Orta Doğu son zamanlarda olabildiğinden çok daha fazla hareketli özellikle son günlerde yaşananlar bize gösteriyor ki yeni dünya düzeninin ayak sesleri artık çok daha net bir şekilde duyuluyor. Artık hiçbir ülke bulunduğu coğrafyada rahat değil herkes her an bir hedef noktası, sadece bu hedeflerin yeri ve zamanı kim ya da kimler tarafından vurulacağı ya da vurulmaya çalışılacağı belli değil.  

Mazlumların kan ve gözyaşı ile yoğrulmuş ve şehitlerin kanı ile şereflenmiş Müslüman coğrafyasının toprakları ise yüzyıllardır açık bir şekilde hedef olmaya devam ediyor ve hedefe acımasızca saldıranlar ise kendini açık bir şekilde gösteriyor. 

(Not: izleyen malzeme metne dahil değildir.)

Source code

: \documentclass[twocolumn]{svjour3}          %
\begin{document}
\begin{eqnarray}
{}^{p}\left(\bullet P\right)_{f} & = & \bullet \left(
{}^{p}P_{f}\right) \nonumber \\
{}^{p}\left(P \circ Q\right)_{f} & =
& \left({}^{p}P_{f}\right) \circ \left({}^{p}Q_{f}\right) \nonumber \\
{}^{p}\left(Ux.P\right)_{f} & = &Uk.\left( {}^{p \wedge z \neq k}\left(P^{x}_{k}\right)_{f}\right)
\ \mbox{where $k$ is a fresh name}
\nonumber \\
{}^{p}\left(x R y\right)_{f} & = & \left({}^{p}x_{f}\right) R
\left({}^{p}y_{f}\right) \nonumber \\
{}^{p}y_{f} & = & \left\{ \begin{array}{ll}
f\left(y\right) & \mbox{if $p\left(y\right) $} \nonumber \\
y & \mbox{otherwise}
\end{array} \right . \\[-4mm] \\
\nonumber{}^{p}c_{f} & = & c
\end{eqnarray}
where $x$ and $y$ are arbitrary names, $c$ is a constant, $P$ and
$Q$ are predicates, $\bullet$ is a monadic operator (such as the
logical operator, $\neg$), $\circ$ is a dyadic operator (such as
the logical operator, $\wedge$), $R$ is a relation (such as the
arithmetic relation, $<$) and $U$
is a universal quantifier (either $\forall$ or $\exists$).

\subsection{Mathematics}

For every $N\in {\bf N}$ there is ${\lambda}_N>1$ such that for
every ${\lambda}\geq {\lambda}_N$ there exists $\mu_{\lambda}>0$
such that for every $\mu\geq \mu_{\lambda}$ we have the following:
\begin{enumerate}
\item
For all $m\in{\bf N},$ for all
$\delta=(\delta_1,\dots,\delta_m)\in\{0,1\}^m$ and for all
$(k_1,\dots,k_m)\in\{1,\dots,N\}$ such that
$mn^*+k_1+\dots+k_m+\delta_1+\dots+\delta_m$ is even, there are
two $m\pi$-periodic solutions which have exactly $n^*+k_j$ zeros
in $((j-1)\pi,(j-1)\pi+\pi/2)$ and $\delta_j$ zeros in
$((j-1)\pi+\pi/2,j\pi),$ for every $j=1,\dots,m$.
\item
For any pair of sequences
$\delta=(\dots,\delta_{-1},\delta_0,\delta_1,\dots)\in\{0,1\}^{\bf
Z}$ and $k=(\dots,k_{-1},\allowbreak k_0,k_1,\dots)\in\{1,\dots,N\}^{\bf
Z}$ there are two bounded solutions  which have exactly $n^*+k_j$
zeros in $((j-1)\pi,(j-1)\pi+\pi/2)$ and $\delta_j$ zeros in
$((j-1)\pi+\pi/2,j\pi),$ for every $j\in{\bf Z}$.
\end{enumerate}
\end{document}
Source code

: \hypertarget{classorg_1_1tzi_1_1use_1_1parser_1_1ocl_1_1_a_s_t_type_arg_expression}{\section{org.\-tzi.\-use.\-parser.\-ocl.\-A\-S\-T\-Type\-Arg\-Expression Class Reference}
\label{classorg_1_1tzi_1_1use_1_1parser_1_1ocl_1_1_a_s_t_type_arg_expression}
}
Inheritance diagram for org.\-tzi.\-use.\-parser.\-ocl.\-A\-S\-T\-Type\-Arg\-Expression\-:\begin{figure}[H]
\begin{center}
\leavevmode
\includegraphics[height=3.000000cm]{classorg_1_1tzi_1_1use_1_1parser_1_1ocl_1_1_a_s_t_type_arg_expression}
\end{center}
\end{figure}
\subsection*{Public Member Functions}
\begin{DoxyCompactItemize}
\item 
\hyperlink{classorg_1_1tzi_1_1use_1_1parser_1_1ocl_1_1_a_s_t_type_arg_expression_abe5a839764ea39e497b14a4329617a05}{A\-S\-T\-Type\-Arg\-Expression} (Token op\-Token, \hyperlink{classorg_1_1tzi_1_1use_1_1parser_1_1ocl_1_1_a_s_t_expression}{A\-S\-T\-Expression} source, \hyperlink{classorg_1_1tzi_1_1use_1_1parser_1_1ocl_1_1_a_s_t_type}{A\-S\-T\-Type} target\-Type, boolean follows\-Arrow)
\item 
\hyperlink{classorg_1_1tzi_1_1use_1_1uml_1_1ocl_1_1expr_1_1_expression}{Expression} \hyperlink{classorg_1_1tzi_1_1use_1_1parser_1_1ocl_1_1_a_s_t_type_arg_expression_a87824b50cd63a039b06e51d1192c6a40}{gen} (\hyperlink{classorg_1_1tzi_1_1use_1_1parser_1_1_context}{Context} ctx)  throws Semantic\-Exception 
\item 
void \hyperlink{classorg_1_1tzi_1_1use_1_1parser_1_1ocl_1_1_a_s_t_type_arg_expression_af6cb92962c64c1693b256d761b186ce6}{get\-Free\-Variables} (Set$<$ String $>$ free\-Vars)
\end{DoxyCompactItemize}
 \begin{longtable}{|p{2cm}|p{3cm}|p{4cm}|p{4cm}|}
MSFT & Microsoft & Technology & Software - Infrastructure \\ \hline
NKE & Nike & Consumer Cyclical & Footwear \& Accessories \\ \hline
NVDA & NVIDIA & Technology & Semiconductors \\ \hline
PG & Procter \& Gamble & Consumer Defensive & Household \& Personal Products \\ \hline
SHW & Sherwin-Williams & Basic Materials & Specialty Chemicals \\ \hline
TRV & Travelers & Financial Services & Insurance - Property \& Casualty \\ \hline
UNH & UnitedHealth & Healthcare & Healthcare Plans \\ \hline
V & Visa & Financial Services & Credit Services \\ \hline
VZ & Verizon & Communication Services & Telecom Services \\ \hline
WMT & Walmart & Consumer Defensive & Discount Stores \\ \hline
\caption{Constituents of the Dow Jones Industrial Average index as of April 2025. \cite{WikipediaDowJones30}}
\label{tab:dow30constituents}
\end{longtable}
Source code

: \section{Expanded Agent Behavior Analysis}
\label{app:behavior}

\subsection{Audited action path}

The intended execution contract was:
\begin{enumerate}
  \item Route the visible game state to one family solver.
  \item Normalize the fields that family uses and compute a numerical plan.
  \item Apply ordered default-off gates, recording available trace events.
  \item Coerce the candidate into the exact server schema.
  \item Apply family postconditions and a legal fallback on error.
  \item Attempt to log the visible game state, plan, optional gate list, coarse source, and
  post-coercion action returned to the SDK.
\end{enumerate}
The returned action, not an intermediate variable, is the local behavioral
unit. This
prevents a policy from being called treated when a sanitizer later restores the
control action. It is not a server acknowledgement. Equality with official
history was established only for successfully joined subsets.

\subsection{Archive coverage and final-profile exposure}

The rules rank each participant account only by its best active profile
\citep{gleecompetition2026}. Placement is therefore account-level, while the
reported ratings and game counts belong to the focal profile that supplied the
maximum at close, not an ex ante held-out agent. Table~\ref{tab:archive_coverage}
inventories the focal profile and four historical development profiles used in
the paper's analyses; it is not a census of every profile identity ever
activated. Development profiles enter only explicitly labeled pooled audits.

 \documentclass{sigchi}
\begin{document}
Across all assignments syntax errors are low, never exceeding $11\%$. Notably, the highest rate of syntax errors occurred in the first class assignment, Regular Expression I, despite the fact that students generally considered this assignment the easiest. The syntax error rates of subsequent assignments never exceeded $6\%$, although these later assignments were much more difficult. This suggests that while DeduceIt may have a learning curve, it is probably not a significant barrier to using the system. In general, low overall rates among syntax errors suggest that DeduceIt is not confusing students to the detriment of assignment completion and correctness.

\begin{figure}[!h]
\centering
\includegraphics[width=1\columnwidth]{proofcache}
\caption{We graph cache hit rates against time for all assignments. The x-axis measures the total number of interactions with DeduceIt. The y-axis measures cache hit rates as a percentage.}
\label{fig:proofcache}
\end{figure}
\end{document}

Kudüs'ü biliyorsunuz İlahi dinlerin en büyük mekanı O kutlu Nebi'nin (S.A.V) miraçta ki en güzel durağı… Mescidi Aksanın bulunduğu o mukaddes şehir, Müslümanların ilk kıblesi ve yine Hz. İsa'nın tebliğe başladığı ve göklere yükseldiği, Hz. Davud'un, Hz. Süleyman'ın ve daha birçok peygamberin övgü ile bahsettiği şehirdir Kudüs, ama şimdi o Kudüs boynu bükük ve zalim hükmü altında o mukaddes beldeye yakışan inanca dayalı her şey şuan ayaklar altına alınıyor ve son Nebi'nin (S.A.V) mübarek ayaklarının değdiği o yerleri şuan maalesef Müslümanlara zulmeden ve inanca ve ibadete saygısı olmayan postallar çiğniyor bu maalesef acı bir gerçek...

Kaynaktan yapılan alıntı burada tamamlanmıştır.